Kök hücre nakillerinde, tıpkı organ nakillerinde olduğu gibi doku uyumu büyük sorun. Yani vücut, nakledilen kök hücreleri reddediyor. Zaten tedavi amaçlı embriyo klonlama işlemi de başlıca bu doku uyumu sorununu ortadan kaldırmak için gerçekleştirildi. Prof. Bayık, "Örneğin felçli bir hastanın derisinden bir parça, ya da vücudundan herhangi bir hücre alınıyor. Gönüllü bir kadının yumurtasının çekirdeği çıkarılıyor, hastanın deri hücresindeki tüm genetik materyali içeren çekirdek, bu çekirdeksiz yumurtanın içine yerleştiriliyor. Tıpkı yumurtanın sarısını çıkarıp, içine başka bir top yerleştirir gibi. Bu durumda yumurta kendini döllenmiş zannederek bölünmeye başlıyor. Bu embriyo blastosist (rahme konmadan önceki son aşama) safhasına gelip olgunlaştığında ise iç hücre kitlesinden kök hücreler ayıklanarak deney tüplerinde istenen dokuya, örneğin sinir hücrelerine dönüştürülerek vücuttaki hasarlı bölgeye orayı tamir etmesi için yerleştirilebilir. Bu hücreler kişinin kendi kök hücreleri olduğu için de vücut bunu reddetmez. İşte bu, tedavi amaçlı embriyo klonlama. Yani bir insan yapılmıyor. Ancak bütün bunlar henüz teoride mümkün. Bu konuda aşılması gereken daha çok sorun var" diyor.

İnsanın kendi vücudunda neredeyse embriyonik kök hücre kadar büyük potansiyele sahip olan, ancak vücutta gizli bulunan kök hücrelerden de söz ediyor bilim adamları. Bunları bulmak için de çalışmalar sürüyor. Eğer bulunur ve tanımlanırsa belki de embriyo klonlamaya, embriyolardan kök hücre elde etmek için uğraşmaya bile gerek kalmayacak. Türkiye'de ve dünyada en çok bilinen ve kullanılan kandaki kök hücreler.
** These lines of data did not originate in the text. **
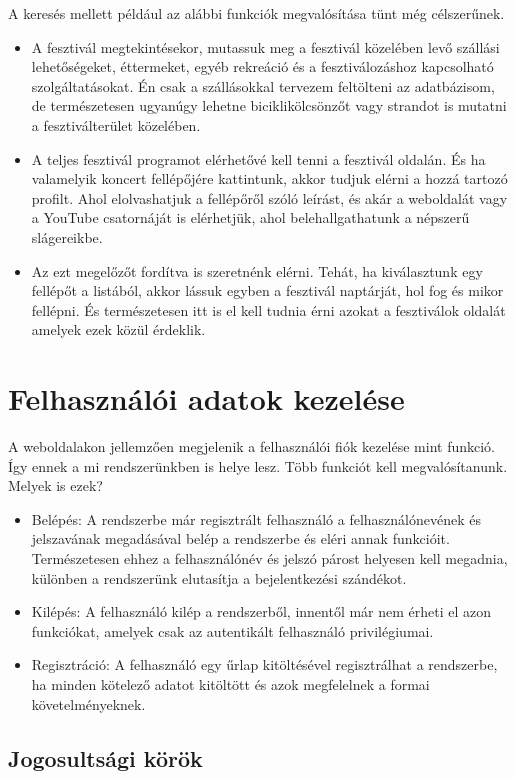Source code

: A keresés mellett például az alábbi funkciók megvalósítása tünt még célszerűnek.
\begin{itemize}
\item A fesztivál megtekintésekor, mutassuk meg a fesztivál közelében levő szállási lehetőségeket, éttermeket, egyéb rekreáció és a fesztiválozáshoz kapcsolható szolgáltatásokat. Én csak a szállásokkal tervezem feltölteni az adatbázisom, de természetesen ugyanúgy lehetne biciklikölcsönzőt vagy strandot is mutatni a fesztiválterület közelében.
\item A teljes fesztivál programot elérhetővé kell tenni a fesztivál oldalán. És ha valamelyik koncert fellépőjére kattintunk, akkor tudjuk elérni a hozzá tartozó profilt. Ahol elolvashatjuk a fellépőről szóló leírást, és akár a weboldalát vagy a YouTube csatornáját is elérhetjük, ahol belehallgathatunk a népszerű slágereikbe.
\item Az ezt megelőzőt fordítva is szeretnénk elérni. Tehát, ha kiválasztunk egy fellépőt a listából, akkor lássuk egyben a fesztivál naptárját, hol fog és mikor fellépni. És természetesen itt is el kell tudnia érni azokat a fesztiválok oldalát amelyek ezek közül érdeklik.
\end{itemize}

\section{Felhasználói adatok kezelése}

A weboldalakon jellemzően megjelenik a felhasználói fiók kezelése mint funkció. Így ennek a mi rendszerünkben is helye lesz.
Több funkciót kell megvalósítanunk. Melyek is ezek?
\begin{itemize}
\item Belépés: A rendszerbe már regisztrált felhasználó a felhasználónevének és jelszavának megadásával belép a rendszerbe és eléri annak funkcióit. Természetesen ehhez a felhasználónév és jelszó párost helyesen kell megadnia, különben a rendszerünk elutasítja a bejelentkezési szándékot.
\item Kilépés: A felhasználó kilép a rendszerből, innentől már nem érheti el azon funkciókat, amelyek csak az autentikált felhasználó privilégiumai.
\item Regisztráció: A felhasználó egy űrlap kitöltésével regisztrálhat a rendszerbe, ha minden kötelező adatot kitöltött és azok megfelelnek a formai követelményeknek.
\end{itemize}

\subsection{Jogosultsági körök}

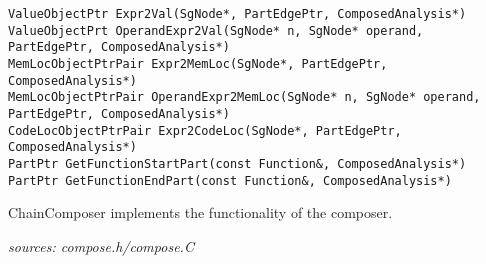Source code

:\documentclass{article}
\begin{document}
\begin{lstlisting}
ValueObjectPtr Expr2Val(SgNode*, PartEdgePtr, ComposedAnalysis*)
ValueObjectPrt OperandExpr2Val(SgNode* n, SgNode* operand, PartEdgePtr, ComposedAnalysis*)
MemLocObjectPtrPair Expr2MemLoc(SgNode*, PartEdgePtr, ComposedAnalysis*)
MemLocObjectPtrPair OperandExpr2MemLoc(SgNode* n, SgNode* operand, PartEdgePtr, ComposedAnalysis*)
CodeLocObjectPtrPair Expr2CodeLoc(SgNode*, PartEdgePtr, ComposedAnalysis*)
PartPtr GetFunctionStartPart(const Function&, ComposedAnalysis*)
PartPtr GetFunctionEndPart(const Function&, ComposedAnalysis*)
\end{lstlisting}

ChainComposer implements the functionality of the composer.

\emph{sources: compose.h/compose.C}
\end{document}
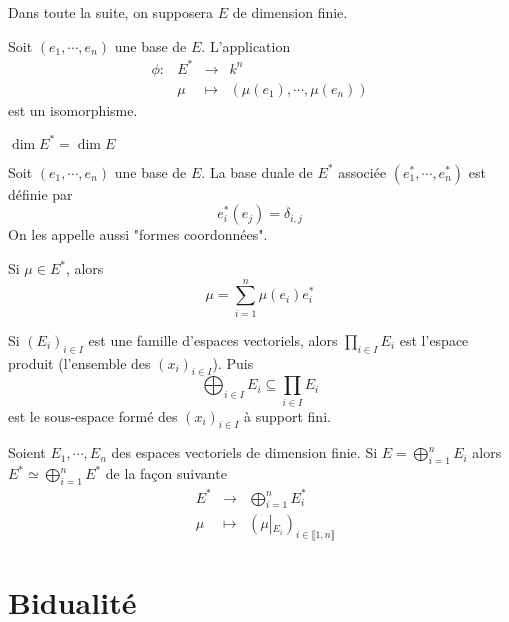 Dans toute la suite, on supposera $E$ de dimension finie.

\begin{thm}
    Soit $(e_1, \cdots , e_n)$ une base de $E$. L'application  \[
    \begin{array}{rrcl}
        \phi:& E^* & \longrightarrow & k^n \\
             & \mu & \longmapsto & \displaystyle (\mu(e_1), \cdots , \mu(e_n))
    \end{array}
    \] 
    est un isomorphisme.
\end{thm}

\begin{cor}
$\dim E^*=\dim E$
\end{cor}

\begin{cor}
    Soit $(e_1, \cdots , e_n)$ une base de $E$. La base duale de $E^*$ associée  $(e_1^*, \cdots , e_n^*)$ est définie par \[
        e_i^*(e_j)=\delta_{i,j}
    \] 
    On les appelle aussi "formes coordonnées".
\end{cor}

\begin{rem}
Si $\mu \in  E^*$, alors \[
    \mu = \sum_{i=1}^{n} \mu(e_i)e_i^*
\] 
\end{rem}

\begin{rem}[Notation]
    Si $(E_i)_{i \in  I}$ est une famille d'espaces vectoriels, alors $\prod_{i \in  I}E_i$ est l'espace produit (l'ensemble des $(x_i)_{i \in  I}$). Puis \[
        \bigoplus_{i \in  I}E_i \subseteq \prod_{i \in  I} E_i
    \] 
    est le sous-espace formé des $(x_i)_{i \in  I}$ à support fini.
\end{rem}

Soient $E_1, \cdots , E_n$ des espaces vectoriels de dimension finie. Si  $\displaystyle E = \bigoplus_{i=1}^nE_i$ alors $E^*\simeq \displaystyle \bigoplus_{i=1}^n E^*$ de la façon suivante  \[
\begin{array}{rrcl}
    & E^* & \longrightarrow & \displaystyle\bigoplus_{i=1}^nE_i^* \\
    & \mu & \longmapsto & \displaystyle (\mu\left|_{E_i}\right.)_{i \in  \llbracket 1, n \rrbracket }
\end{array}
\] 

\section{Bidualité}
Bu hücreler kemik iliği naklinde kullanılan temel hücreler. Ancak kanda dolaşan kök hücrelerin sayısı düşük. Bu nedenle uzmanlar birtakım ilaçlarla kök hücrelerin kemik iliğinden daha fazla kana karışması ve kandaki kök hücre sayının artması için uğraşıyorlar. "Özel makinelerle bu kök hücreler kandan toplanır. Yeterli sayıda toplanabilirse, kemik iliği nakli yaparken kişinin bu kendi hücrelerini kullanabilirsiniz. Böylece reddetme de olmaz" diyor Prof. Bayık. Kök hücreler yoğun olarak bir de bebeklerin göbek kordonunda var. Ancak Türkiye'de bu iş iyice ticarete dönüşmüş durumda. Her köşede bir kordon kanı bankası var, herkes çocuğunun kordon kanını saklıyor ve insanlar bilgilendirmeden bu kök hücreler 'her derde deva' olarak gösteriliyor. Kordon kanını saklamak elbette mantıklı olabilir, ancak uzmanlara göre bu konuda daha pek çok soru işaretinin varolduğunu da insanlara söylemek şart.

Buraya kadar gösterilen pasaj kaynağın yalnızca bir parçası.